→ **Exercise objective**
Only the lines of the data holding the string "Email" need to be returned.

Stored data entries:
★ ★ ★

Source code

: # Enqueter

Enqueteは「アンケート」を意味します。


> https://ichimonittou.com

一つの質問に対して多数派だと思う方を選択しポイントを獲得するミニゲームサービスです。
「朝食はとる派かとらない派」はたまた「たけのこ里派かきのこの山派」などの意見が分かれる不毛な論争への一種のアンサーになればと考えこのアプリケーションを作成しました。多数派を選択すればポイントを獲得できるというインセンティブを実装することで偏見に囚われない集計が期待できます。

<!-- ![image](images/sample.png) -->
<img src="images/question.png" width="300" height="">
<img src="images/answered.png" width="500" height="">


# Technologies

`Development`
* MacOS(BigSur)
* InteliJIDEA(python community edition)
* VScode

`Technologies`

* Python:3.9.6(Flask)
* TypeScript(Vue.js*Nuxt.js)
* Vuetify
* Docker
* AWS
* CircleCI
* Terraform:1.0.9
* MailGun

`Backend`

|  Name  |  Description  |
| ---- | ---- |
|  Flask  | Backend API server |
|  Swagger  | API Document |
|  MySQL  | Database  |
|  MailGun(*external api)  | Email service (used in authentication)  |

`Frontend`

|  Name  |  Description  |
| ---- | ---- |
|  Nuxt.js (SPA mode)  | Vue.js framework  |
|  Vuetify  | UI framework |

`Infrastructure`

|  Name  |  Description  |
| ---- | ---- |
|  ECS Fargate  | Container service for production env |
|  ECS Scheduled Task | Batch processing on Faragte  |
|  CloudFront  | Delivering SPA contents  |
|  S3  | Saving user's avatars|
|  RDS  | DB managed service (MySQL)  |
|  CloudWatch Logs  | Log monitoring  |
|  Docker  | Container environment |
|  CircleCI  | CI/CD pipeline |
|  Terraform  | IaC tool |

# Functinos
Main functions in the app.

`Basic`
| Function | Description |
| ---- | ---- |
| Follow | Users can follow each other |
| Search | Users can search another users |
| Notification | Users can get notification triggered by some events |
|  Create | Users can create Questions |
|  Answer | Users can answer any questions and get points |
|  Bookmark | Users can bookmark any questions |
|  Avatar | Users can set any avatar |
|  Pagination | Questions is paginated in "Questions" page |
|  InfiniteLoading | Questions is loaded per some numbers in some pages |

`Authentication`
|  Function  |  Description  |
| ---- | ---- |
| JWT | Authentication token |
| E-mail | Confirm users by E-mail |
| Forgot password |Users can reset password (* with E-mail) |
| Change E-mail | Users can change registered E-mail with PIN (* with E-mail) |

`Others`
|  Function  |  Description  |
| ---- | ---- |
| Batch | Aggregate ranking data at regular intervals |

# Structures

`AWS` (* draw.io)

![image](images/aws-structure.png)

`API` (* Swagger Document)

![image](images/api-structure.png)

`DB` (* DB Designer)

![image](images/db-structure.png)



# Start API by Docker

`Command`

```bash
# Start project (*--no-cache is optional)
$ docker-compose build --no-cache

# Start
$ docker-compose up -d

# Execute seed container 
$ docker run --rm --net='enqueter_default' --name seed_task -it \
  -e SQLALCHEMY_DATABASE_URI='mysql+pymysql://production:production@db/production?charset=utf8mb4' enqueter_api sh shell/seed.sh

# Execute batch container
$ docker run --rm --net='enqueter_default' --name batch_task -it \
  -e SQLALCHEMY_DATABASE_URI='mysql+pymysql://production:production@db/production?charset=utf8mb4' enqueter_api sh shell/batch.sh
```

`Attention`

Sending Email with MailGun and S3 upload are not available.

★ ★ ★

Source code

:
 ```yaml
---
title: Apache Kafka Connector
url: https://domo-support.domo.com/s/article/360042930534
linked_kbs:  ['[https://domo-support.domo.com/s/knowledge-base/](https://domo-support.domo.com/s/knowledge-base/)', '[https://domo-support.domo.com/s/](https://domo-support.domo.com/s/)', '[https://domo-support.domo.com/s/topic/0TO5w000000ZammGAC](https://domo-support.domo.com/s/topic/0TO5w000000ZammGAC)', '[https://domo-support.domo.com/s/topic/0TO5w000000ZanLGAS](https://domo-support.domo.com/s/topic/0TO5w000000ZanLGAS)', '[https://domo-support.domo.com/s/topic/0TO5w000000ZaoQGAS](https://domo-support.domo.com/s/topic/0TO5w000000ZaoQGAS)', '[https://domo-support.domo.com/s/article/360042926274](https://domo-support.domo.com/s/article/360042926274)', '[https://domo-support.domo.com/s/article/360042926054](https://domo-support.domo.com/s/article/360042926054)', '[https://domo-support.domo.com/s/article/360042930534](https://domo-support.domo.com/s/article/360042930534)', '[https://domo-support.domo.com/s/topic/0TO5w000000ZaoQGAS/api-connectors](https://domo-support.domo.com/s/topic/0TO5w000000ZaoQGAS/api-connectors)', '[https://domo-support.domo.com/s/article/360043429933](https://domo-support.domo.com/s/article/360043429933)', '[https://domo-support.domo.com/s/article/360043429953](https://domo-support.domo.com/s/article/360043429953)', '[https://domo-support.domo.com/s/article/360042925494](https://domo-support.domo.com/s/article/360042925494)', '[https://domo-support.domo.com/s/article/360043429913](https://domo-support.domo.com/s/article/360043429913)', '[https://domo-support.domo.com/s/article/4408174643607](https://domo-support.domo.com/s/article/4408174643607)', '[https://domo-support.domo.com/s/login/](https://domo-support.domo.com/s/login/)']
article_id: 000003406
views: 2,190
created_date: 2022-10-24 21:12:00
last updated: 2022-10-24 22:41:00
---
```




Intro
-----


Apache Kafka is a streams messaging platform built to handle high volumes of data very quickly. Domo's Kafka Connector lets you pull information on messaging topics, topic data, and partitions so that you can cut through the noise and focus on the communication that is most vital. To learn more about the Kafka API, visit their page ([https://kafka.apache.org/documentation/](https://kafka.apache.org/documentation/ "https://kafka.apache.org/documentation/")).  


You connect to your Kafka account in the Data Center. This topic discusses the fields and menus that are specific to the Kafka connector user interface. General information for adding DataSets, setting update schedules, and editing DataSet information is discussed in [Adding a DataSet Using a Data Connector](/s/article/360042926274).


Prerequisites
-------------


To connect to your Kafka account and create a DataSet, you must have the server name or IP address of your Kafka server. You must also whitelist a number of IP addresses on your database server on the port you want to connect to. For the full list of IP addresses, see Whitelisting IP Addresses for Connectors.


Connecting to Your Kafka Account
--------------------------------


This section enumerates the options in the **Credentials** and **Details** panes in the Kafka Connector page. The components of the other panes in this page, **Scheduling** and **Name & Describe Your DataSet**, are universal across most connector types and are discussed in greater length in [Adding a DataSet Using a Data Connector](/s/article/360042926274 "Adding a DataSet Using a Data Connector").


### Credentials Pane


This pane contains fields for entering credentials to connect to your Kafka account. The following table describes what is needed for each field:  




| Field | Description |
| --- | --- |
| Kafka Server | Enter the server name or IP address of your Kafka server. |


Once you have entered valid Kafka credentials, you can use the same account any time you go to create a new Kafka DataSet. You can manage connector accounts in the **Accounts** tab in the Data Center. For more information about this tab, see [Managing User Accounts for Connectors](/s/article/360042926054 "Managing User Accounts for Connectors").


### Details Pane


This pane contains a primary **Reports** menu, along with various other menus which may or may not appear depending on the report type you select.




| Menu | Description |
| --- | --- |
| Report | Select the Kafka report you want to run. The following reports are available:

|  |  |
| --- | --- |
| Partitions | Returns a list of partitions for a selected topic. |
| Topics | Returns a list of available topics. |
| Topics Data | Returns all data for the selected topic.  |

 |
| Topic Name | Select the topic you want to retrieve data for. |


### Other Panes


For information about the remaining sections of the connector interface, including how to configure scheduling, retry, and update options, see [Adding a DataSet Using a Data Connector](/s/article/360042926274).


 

★ ★ ★

→ **Result below**
|  MailGun(*external api)  | Email service (used in authentication)  |
Sending Email with MailGun and S3 upload are not available.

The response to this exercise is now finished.